====== Input data
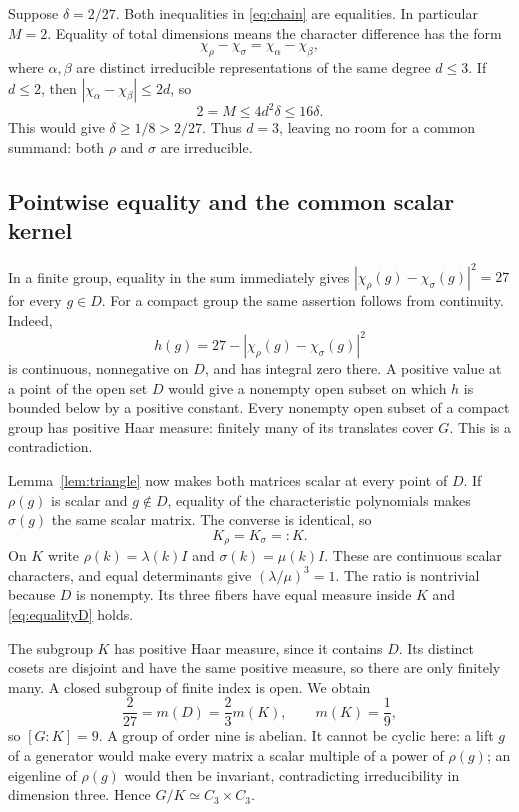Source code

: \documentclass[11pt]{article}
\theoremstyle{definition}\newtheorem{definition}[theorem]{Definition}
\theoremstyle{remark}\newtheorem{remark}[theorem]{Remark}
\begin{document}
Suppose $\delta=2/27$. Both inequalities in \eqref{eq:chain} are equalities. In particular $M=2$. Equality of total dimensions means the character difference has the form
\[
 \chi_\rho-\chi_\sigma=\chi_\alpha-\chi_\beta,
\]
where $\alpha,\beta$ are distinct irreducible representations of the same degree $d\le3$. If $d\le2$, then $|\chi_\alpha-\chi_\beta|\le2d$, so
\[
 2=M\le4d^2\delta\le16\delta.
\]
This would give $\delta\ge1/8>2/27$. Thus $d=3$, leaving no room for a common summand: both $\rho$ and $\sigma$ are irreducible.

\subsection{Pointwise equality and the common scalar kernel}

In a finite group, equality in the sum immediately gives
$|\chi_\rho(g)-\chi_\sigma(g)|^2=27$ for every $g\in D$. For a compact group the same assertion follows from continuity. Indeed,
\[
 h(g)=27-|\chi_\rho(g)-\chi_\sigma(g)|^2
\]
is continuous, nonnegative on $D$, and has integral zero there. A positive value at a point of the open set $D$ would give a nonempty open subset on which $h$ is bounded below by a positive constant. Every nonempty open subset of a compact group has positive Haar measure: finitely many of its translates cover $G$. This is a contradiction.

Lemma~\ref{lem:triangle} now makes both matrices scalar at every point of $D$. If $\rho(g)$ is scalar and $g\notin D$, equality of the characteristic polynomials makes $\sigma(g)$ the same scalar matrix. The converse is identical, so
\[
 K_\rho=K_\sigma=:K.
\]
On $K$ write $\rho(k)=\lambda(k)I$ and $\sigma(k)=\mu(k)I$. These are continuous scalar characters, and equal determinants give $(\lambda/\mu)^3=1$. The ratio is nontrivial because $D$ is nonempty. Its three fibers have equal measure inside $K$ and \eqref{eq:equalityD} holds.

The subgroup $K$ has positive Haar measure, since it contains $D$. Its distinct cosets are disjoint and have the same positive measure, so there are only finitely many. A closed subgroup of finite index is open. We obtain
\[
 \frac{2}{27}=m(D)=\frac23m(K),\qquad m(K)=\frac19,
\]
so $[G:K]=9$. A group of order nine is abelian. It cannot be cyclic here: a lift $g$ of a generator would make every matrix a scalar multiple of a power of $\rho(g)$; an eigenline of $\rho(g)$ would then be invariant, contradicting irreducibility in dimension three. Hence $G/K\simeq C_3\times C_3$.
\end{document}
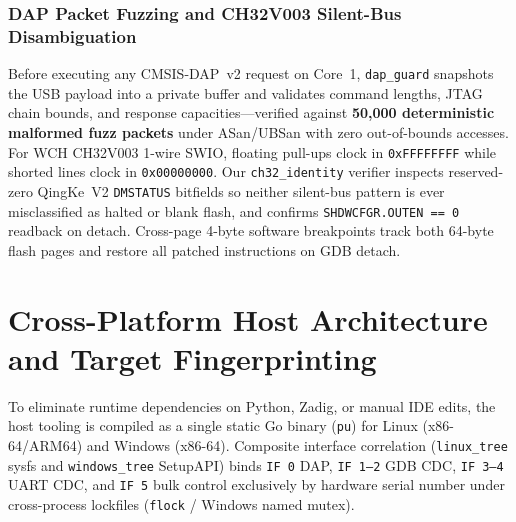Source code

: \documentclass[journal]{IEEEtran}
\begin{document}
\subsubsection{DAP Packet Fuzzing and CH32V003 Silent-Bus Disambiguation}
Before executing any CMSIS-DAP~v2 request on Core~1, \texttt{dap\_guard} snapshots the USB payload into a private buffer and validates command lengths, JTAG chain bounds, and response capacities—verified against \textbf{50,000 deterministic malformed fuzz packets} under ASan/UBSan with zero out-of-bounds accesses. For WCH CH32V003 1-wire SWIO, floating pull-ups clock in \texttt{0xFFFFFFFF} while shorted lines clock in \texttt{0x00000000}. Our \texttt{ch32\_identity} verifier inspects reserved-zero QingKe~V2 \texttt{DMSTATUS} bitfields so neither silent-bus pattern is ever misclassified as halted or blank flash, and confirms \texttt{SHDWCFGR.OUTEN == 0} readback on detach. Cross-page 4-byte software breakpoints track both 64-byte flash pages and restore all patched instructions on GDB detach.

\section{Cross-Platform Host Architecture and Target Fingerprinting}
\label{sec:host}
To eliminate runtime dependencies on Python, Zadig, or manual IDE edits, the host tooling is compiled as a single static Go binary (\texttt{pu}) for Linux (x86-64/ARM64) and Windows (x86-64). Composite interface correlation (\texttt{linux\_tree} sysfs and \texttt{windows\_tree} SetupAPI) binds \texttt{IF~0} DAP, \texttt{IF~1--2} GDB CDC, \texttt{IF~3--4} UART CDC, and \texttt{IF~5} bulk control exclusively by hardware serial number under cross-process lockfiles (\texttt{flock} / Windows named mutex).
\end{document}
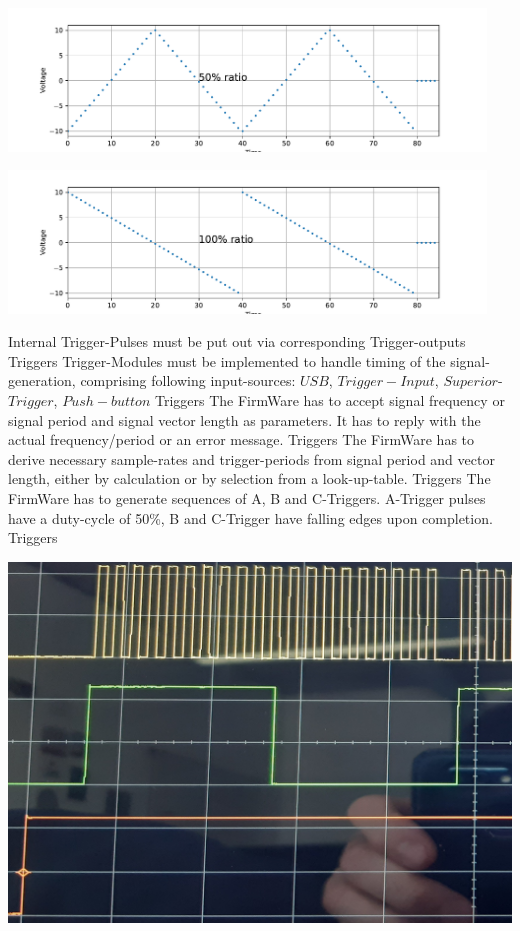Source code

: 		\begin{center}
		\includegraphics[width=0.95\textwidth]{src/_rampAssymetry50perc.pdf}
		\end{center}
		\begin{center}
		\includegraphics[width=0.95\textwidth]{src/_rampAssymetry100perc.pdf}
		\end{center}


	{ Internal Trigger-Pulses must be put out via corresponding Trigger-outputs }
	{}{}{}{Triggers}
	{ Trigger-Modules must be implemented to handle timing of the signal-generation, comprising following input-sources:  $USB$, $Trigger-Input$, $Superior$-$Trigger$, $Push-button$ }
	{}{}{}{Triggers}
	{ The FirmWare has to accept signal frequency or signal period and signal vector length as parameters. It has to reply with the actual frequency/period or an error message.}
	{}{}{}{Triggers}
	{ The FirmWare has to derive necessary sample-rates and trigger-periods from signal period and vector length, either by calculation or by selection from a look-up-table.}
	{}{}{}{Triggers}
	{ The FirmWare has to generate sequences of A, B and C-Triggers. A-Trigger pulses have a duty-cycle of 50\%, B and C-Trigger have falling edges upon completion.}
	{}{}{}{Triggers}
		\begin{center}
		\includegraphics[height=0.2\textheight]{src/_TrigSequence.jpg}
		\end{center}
============
**Exercise goal:**
Find every line in the records above that holds the word "theorem", and copy each one.

**Answer:**
\theoremstyle{definition}\newtheorem{definition}[theorem]{Definition}
\theoremstyle{remark}\newtheorem{remark}[theorem]{Remark}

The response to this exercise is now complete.